• _Prompt_: From the data below, retype exactly the lines starting with the one that contains "Однажды Лу застал Тахиро в такой же позе;" and ending with the one that contains "Лу добросовестно ходил", both included.

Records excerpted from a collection

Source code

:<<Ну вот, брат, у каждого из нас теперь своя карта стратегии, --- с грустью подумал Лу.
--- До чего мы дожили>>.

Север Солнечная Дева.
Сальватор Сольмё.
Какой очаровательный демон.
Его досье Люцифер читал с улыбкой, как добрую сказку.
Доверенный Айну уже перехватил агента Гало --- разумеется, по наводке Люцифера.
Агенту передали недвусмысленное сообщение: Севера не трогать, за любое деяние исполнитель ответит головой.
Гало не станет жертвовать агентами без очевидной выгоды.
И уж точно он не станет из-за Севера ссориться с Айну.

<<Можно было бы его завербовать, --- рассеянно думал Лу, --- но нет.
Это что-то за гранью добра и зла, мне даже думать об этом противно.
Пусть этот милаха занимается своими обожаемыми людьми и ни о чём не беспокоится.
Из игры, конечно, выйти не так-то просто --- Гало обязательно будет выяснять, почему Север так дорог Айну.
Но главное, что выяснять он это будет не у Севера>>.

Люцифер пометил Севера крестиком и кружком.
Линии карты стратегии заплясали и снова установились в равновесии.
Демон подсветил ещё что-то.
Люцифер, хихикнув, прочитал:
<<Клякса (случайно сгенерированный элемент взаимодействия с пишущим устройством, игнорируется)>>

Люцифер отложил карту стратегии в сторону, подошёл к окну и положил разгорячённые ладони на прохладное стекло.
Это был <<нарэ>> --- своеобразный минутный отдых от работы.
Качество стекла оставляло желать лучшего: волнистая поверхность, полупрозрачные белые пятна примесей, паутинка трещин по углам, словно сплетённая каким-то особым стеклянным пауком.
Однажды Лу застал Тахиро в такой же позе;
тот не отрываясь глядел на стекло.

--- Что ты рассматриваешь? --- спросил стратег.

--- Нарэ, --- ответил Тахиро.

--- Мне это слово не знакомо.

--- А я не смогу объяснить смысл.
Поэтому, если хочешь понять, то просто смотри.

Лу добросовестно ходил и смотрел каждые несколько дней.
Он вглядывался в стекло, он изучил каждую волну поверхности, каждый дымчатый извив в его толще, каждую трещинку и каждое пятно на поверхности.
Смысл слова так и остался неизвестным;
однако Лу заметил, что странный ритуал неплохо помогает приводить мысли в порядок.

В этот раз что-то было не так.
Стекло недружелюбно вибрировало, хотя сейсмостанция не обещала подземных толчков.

• _Solved problem_:
Однажды Лу застал Тахиро в такой же позе;
тот не отрываясь глядел на стекло.

--- Что ты рассматриваешь? --- спросил стратег.

--- Нарэ, --- ответил Тахиро.

--- Мне это слово не знакомо.

--- А я не смогу объяснить смысл.
Поэтому, если хочешь понять, то просто смотри.

Лу добросовестно ходил и смотрел каждые несколько дней.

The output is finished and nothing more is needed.